Saturday 5 January 2013

the shamanistic way to health requires an encounter with the void!


Emotional and intellectual vitality could be radically increased through shamanistic practices. The means to do this is you must face the void of the soul, where there is an absence of meaningfulness. By means of encountering such an existential threat to ego, one can often see those aspects of the real self that one's conformity to others' expectations has rendered invisible to you. Real shamanism works on you at the level of an existential threat, forcing a deeper investigation of one's inner resources.
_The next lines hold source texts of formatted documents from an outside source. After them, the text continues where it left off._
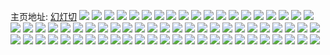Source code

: 主页地址: [幻灯切](https://weibo.com/u/5412449583) 
![](https://wx4.sinaimg.cn/mw2000/005Ui5nVly1fxmy35ou87j30qo0qo0wg.jpg) 
![](https://wx4.sinaimg.cn/mw2000/005Ui5nVly1fxmy38ss5wj30zk0qoguh.jpg) 
![](https://wx4.sinaimg.cn/mw2000/005Ui5nVly1fxmy39nrozj30zk0qon3q.jpg) 
![](https://wx4.sinaimg.cn/mw2000/005Ui5nVly1fxmy3al0gej30zk0qowm8.jpg) 
![](https://wx4.sinaimg.cn/mw2000/005Ui5nVly1fxmy62akpzj30zk0qowne.jpg) 
![](https://wx4.sinaimg.cn/mw2000/005Ui5nVly1fx46o42mvfj30qo0rc0zp.jpg) 
![](https://wx4.sinaimg.cn/mw2000/005Ui5nVly1fx46o4lpc7j30qo0qo0wj.jpg) 
![](https://wx4.sinaimg.cn/mw2000/005Ui5nVly1fwuqnus0s1j30ku0eugns.jpg) 
![](https://wx4.sinaimg.cn/mw2000/005Ui5nVly1fwuqo0d65qj30k00ud0wa.jpg) 
![](https://wx4.sinaimg.cn/mw2000/005Ui5nVly1fwuqo7gv6ej30jv0ueacq.jpg) 
![](https://wx4.sinaimg.cn/mw2000/005Ui5nVly1fw8uyesq4xj30ku0pnaej.jpg) 
![](https://wx4.sinaimg.cn/mw2000/005Ui5nVly1fw8uyfnimdj30ku0snn24.jpg) 
![](https://wx4.sinaimg.cn/mw2000/005Ui5nVly1fw1y3w6mluj30xc0e0gn9.jpg) 
![](https://wx4.sinaimg.cn/mw2000/005Ui5nVly1fw1y3we8jej30xc0e0dhe.jpg) 
![](https://wx4.sinaimg.cn/mw2000/005Ui5nVly1fw1y3wqg6kj30xc0e0abm.jpg) 
![](https://wx4.sinaimg.cn/mw2000/005Ui5nVly1fw1y3wymkdj30xc0e03zm.jpg) 
![](https://wx4.sinaimg.cn/mw2000/005Ui5nVly1fw1y515fn5j30bo0go0u8.jpg) 
![](https://wx4.sinaimg.cn/mw2000/005Ui5nVly1fw1y3xb71cj30xc0e0dhz.jpg) 
![](https://wx4.sinaimg.cn/mw2000/005Ui5nVly1fw1y4vwfvnj30xc0e0myb.jpg) 
![](https://wx4.sinaimg.cn/mw2000/005Ui5nVly1fw1y4vovyfj30xc0e03zo.jpg) 
![](https://wx4.sinaimg.cn/mw2000/005Ui5nVly1fw1y5mlockj30k00dj75t.jpg) 
![](https://wx4.sinaimg.cn/mw2000/005Ui5nVly1fvziqvsivfj31jc10uara.jpg) 
![](https://wx4.sinaimg.cn/mw2000/005Ui5nVly1fvziqxbtbhj31w01q1qv5.jpg) 
![](https://wx4.sinaimg.cn/mw2000/005Ui5nVly1fvziqz055fj31m51m5e81.jpg) 
![](https://wx4.sinaimg.cn/mw2000/005Ui5nVly1fvzir22czij30kw0vc1kx.jpg) 
![](https://wx4.sinaimg.cn/mw2000/005Ui5nVly1fvzisf4eiyj30hs0hs0ty.jpg) 
![](https://wx4.sinaimg.cn/mw2000/005Ui5nVly1fvziqttmoij31ql1aab29.jpg) 
![](https://wx4.sinaimg.cn/mw2000/005Ui5nVly1fvzir2qyrcj30rs0kudom.jpg) 
![](https://wx4.sinaimg.cn/mw2000/005Ui5nVly1fvzir3m29yj312p12n4af.jpg) 
![](https://wx4.sinaimg.cn/mw2000/005Ui5nVly1fvziurv97ej31rc1wlu0z.jpg) 
![](https://wx4.sinaimg.cn/mw2000/005Ui5nVly1fvfpcc0to1j31e81f0kjm.jpg) 
![](https://wx4.sinaimg.cn/mw2000/005Ui5nVly1fvfpcmi2zlj31bm185hdu.jpg) 
![](https://wx4.sinaimg.cn/mw2000/005Ui5nVly1fuvcliimrlj30k0191tbf.jpg) 
![](https://wx4.sinaimg.cn/mw2000/005Ui5nVly1fuvcli0dj2j30k0191tay.jpg) 
![](https://wx4.sinaimg.cn/mw2000/005Ui5nVgy1fug43ni3ffj30k00k0q3z.jpg) 
![](https://wx4.sinaimg.cn/mw2000/005Ui5nVgy1fug43mlf4vj30k00k075e.jpg) 
![](https://wx4.sinaimg.cn/mw2000/005Ui5nVgy1fug43o8nevj30k00k0aau.jpg) 
![](https://wx4.sinaimg.cn/mw2000/005Ui5nVly1fubg3f2xvtj30k00nzju3.jpg) 
![](https://wx4.sinaimg.cn/mw2000/005Ui5nVly1fu9e0hzrjgj31f01w0h15.jpg) 
![](https://wx4.sinaimg.cn/mw2000/005Ui5nVly1fu9e0s9iu2j31f01w0b2b.jpg) 
![](https://wx4.sinaimg.cn/mw2000/005Ui5nVly1ftt9d7hxbzj30k00l9772.jpg) 
![](https://wx4.sinaimg.cn/mw2000/005Ui5nVly1ftt9d6xy4hj30kw0x47wh.jpg) 
![](https://wx4.sinaimg.cn/mw2000/005Ui5nVly1ftt9d9m0tkj30kw0udngp.jpg) 
![](https://wx4.sinaimg.cn/mw2000/005Ui5nVly1ftt9d9wuz7j30ri0cyt98.jpg) 
![](https://wx4.sinaimg.cn/mw2000/005Ui5nVly1ftt9ds16elj30kw10k4qp.jpg) 
![](https://wx4.sinaimg.cn/mw2000/005Ui5nVly1ftt9ep8fd0j30ri0j0dhf.jpg) 
![](https://wx4.sinaimg.cn/mw2000/005Ui5nVly1fto9imnwecj30k04f5q94.jpg) 
![](https://wx4.sinaimg.cn/mw2000/005Ui5nVly1ft7lutw8yoj31f01w01ky.jpg) 
![](https://wx4.sinaimg.cn/mw2000/005Ui5nVly1ft7lupy284j31f01w0x6p.jpg) 
![](https://wx4.sinaimg.cn/mw2000/005Ui5nVly1ft7lus3eqpj31f01w01do.jpg) 
![](https://wx4.sinaimg.cn/mw2000/005Ui5nVly1ft3wrscc8sj30kw0wuk6y.jpg) 
![](https://wx4.sinaimg.cn/mw2000/005Ui5nVly1ft3wrszvokj30kw17sdz5.jpg) 
![](https://wx4.sinaimg.cn/mw2000/005Ui5nVly1fsxrzgs80lj30ku1s4aip.jpg) 
![](https://wx4.sinaimg.cn/mw2000/005Ui5nVly1fse6idmp3gj30qo0qowth.jpg) 
![](https://wx4.sinaimg.cn/mw2000/005Ui5nVly1fse6krzgeuj30k00jewfw.jpg) 
![](https://wx4.sinaimg.cn/mw2000/005Ui5nVly1fs5a5hwhlsj32ds1sgb29.jpg) 
![](https://wx4.sinaimg.cn/mw2000/005Ui5nVly1fs5a5gsh5uj32c0340h9c.jpg) 
![](https://wx4.sinaimg.cn/mw2000/005Ui5nVly1fs5a5jgvbcj32c0340e81.jpg) 
![](https://wx4.sinaimg.cn/mw2000/005Ui5nVly1fs5a5l6ibjj33402c0e82.jpg) 
![](https://wx4.sinaimg.cn/mw2000/005Ui5nVly1fs5a5m7szaj32c03401hn.jpg) 
![](https://wx4.sinaimg.cn/mw2000/005Ui5nVly1fs5a5n95buj31sg2dshdt.jpg) 
![](https://wx4.sinaimg.cn/mw2000/005Ui5nVly1fs5a5ox594j32c0340npe.jpg) 
![](https://wx4.sinaimg.cn/mw2000/005Ui5nVly1fryzvssjowj33402c0hdt.jpg) 
![](https://wx4.sinaimg.cn/mw2000/005Ui5nVly1fryzvv2jmjj33402c0e82.jpg) 
![](https://wx4.sinaimg.cn/mw2000/005Ui5nVly1fryzvwnbvij33402c0x6q.jpg) 
![](https://wx4.sinaimg.cn/mw2000/005Ui5nVly1fryzvqi54zj31f21w04fm.jpg) 
![](https://wx4.sinaimg.cn/mw2000/005Ui5nVly1fpmzw1oe4hj30ku0ukwid.jpg) 
![](https://wx4.sinaimg.cn/mw2000/005Ui5nVly1fpmzw2cdhdj30kt0qoq6e.jpg) 
![](https://wx4.sinaimg.cn/mw2000/005Ui5nVly1fpmzw3og2wj30rr0kutia.jpg)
There are degrees and kinds of shamanism. Nietzsche's intellectual shamanism is relatively deep, just as his experience of an existential "abyss" is central to his work. All the same, if had experienced an even deeper sense of the void, he may not have been so keen to reinforce radical gender polarities along the lines he did. He would have seen the aspects of "femininity" that he condemned in women as being part and part of his own psyche.

Bataille, it seems, had much more of an intuitive sense of going further, by means of "excess" which would break the existing boundaries of bourgeois consciousness.

The problem with any contemporary "New Age" shamanism is that it seeks to increase vitality on the basis of a prior acceptance of bourgeois norms about identity. The need to make shamanism commercially viable, according to Capitalist and consumerist mores, leads to the kind of "product" of learning that is all too reassuring in terms of the things as they are.

An enemy of shamanistic knowledge is the pervasive bourgeois ideology that we cannot change our essential characteristics but only work to refine and improve the ones we have. (This bourgeois pessimism is very pronounced, for instance, in the work of Lacan. His work proclaims, perhaps truthfully, that we are all, in one way or another, pathological, under the force of civilization. Yet his approach also effectively closes the door against any non-civilized means for recovering one's sense of wholeness. There is no void in which one may discover one's identity, within psychoanalysis. Rather, there tends to be the muted authoritarianism of the analyst's couch.)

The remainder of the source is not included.